Objective: 1) More clearly define the clinical manifestation and pathogenetic mechanisms of Lyme disease in dogs; 2) evaluate the effect of antibiotics in dogs infected with B. burgdorferi; 3) describe the effects of corticosteroids on dogs persistently infected with B. burgdorferi.
Design: Specific-pathogen-free beagles were infected with B. burgdorferi using ticks collected in an endemic Lyme disease area. Clinical signs were recorded daily. Antibody titers were measured by ELISA at two-week intervals. B. burgdorferi organisms were detected in tissues by culture and PCR. Synovial fluids were evaluated microscopically and with a chemotaxis cell migration assay. Histological sections were examined for pathological lesions. Specific cytokine up-regulation in tissues was detected by RT-PCR.
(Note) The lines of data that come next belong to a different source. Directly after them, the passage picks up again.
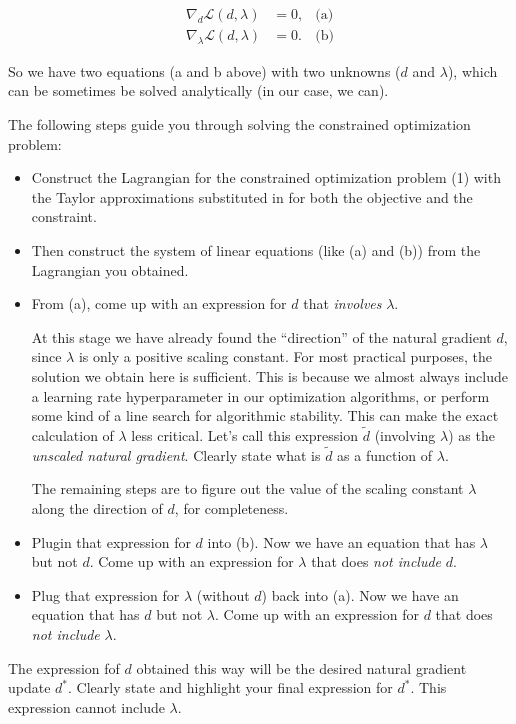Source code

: \begin{align*}
 \nabla_d \mathcal{L}(d,\lambda) &= 0, &\text{(a)} \\
 \nabla_\lambda \mathcal{L}(d,\lambda) &= 0. &\text{(b)}
\end{align*}

So we have two equations (a and b above) with two unknowns ($d$ and $\lambda$), which can be sometimes be solved analytically (in our case, we can).

The following steps guide you through solving the constrained optimization problem:

\begin{itemize}
\item 
Construct the Lagrangian for the constrained optimization problem (1) with the Taylor approximations substituted in for both the objective and the constraint.



\item 
Then construct the system of linear equations (like (a) and (b)) from the Lagrangian you obtained.


\item

From (a), come up with an expression for $d$ that \emph{involves} $\lambda$.


At this stage we have already found the ``direction'' of the natural gradient $d$, since $\lambda$ is only a positive scaling constant. For most practical purposes, the solution we obtain here is sufficient. This is because we almost always include a learning rate hyperparameter in our optimization algorithms, or perform some kind of a line search for algorithmic stability. This can make the exact calculation of $\lambda$ less critical. Let's call this expression $\tilde{d}$ (involving $\lambda$) as the \emph{unscaled natural gradient}. Clearly state what is $\tilde{d}$ as a function of $\lambda$.


The remaining steps are to figure out the value of the scaling constant $\lambda$ along the direction of $d$, for completeness.

\item 

Plugin that expression for $d$ into (b). Now we have an equation that has $\lambda$ but not $d$. Come up with an expression for $\lambda$ that does \emph{not include} $d$.

\item

Plug that expression for $\lambda$ (without $d$) back into (a). Now we have an equation that has $d$ but not $\lambda$. Come up with an expression for $d$ that does \emph{not include} $\lambda$.

\end{itemize}


The expression fof $d$ obtained this way will be the desired natural gradient update $d^*$. Clearly state and highlight your final expression for $d^*$. This expression cannot include $\lambda$.

\ifnum{} {
  
} \fi
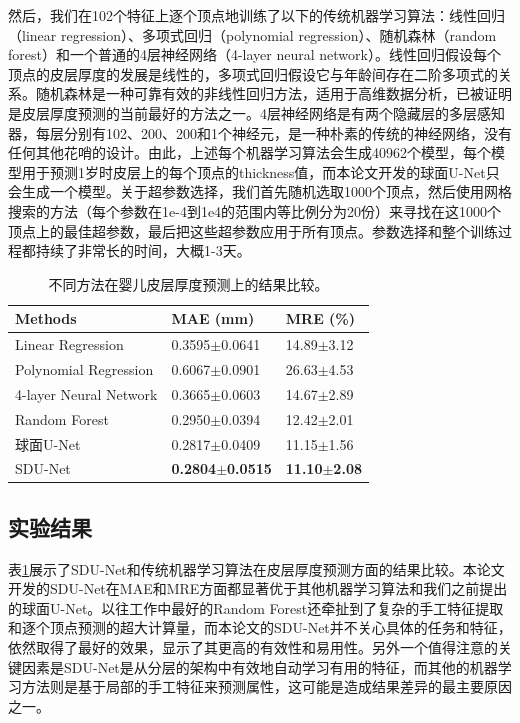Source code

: 然后，我们在102个特征上逐个顶点地训练了以下的传统机器学习算法：线性回归（linear regression）、多项式回归（polynomial regression）、随机森林（random forest）和一个普通的4层神经网络（4-layer neural network）。线性回归假设每个顶点的皮层厚度的发展是线性的，多项式回归假设它与年龄间存在二阶多项式的关系。随机森林是一种可靠有效的非线性回归方法，适用于高维数据分析，已被证明是皮层厚度预测的当前最好的方法之一\cite{meng2017can}。4层神经网络是有两个隐藏层的多层感知器，每层分别有102、200、200和1个神经元，是一种朴素的传统的神经网络，没有任何其他花哨的设计。由此，上述每个机器学习算法会生成40962个模型，每个模型用于预测1岁时皮层上的每个顶点的thickness值，而本论文开发的球面U-Net只会生成一个模型。关于超参数选择，我们首先随机选取1000个顶点，然后使用网格搜索的方法（每个参数在1e-4到1e4的范围内等比例分为20份）来寻找在这1000个顶点上的最佳超参数，最后把这些超参数应用于所有顶点。参数选择和整个训练过程都持续了非常长的时间，大概1-3天。

\begin{table}[t]
		\caption{不同方法在婴儿皮层厚度预测上的结果比较。}
		\label{tab:皮层厚度预测的结果}
		\centering
		\begin{tabularx}{0.8\linewidth}{l|X<{\centering}|X<{\centering}}
			\hline
			Methods                                                &              MAE (mm)          &  MRE (\%)  \\
			\hline   
			Linear Regression                                      &       0.3595$\pm$0.0641        & 14.89$\pm$3.12 \\
			Polynomial Regression                                  &     0.6067$\pm$0.0901          & 26.63$\pm$4.53\\
			4-layer Neural Network                                 &    0.3665$\pm$0.0603           & 14.67$\pm$2.89\\
			Random Forest \cite{meng2017can}                     &    0.2950$\pm$0.0394           &  12.42$\pm$2.01 \\
			球面U-Net \cite{zhao2019spherical_ipmi}        &    0.2817$\pm$0.0409           &   11.15$\pm$1.56  \\
			SDU-Net                                                &   \textbf{0.2804$\pm$0.0515}   &  \textbf{11.10$\pm$2.08}  \\
			\hline
		\end{tabularx}
\end{table}

\subsection{实验结果}
表\ref{tab:皮层厚度预测的结果}展示了SDU-Net和传统机器学习算法在皮层厚度预测方面的结果比较。本论文开发的SDU-Net在MAE和MRE方面都显著优于其他机器学习算法和我们之前提出的球面U-Net。以往工作中最好的Random Forest还牵扯到了复杂的手工特征提取和逐个顶点预测的超大计算量，而本论文的SDU-Net并不关心具体的任务和特征，依然取得了最好的效果，显示了其更高的有效性和易用性。另外一个值得注意的关键因素是SDU-Net是从分层的架构中有效地自动学习有用的特征，而其他的机器学习方法则是基于局部的手工特征来预测属性，这可能是造成结果差异的最主要原因之一。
Interventions: In three separate experiments, B. burgdorferi-infected dogs received antibiotic treatment (amoxicillin; azithromycin; ceftriaxone; doxycycline) for 30 consecutive days. Two subclinical persistently infected dogs received oral prednisone for 14 consecutive days starting at day 420 post-infection.
Results: Dogs developed acute arthritis in the joints closest to the tick bites after a median incubation period of 68 days. Synovial membranes of lame and non-lame dogs produced the chemokine IL-8 in response to B. burgdorferi. Antibiotic treatment prevented or resolved episodes of acute arthritis, but failed to eliminate the bacterium from infected dogs. Corticosteroid treatment reactivated Lyme disease in persistently infected dogs, which had not received antibiotics previously.
Conclusions: B. burgdorferi disseminates through tissue by migration following tick inoculation, produces episodes of acute arthritis, and establishes persistent infection. The spirochete survives antibiotic treatment and disease can be reactivated in immunosuppressed animals.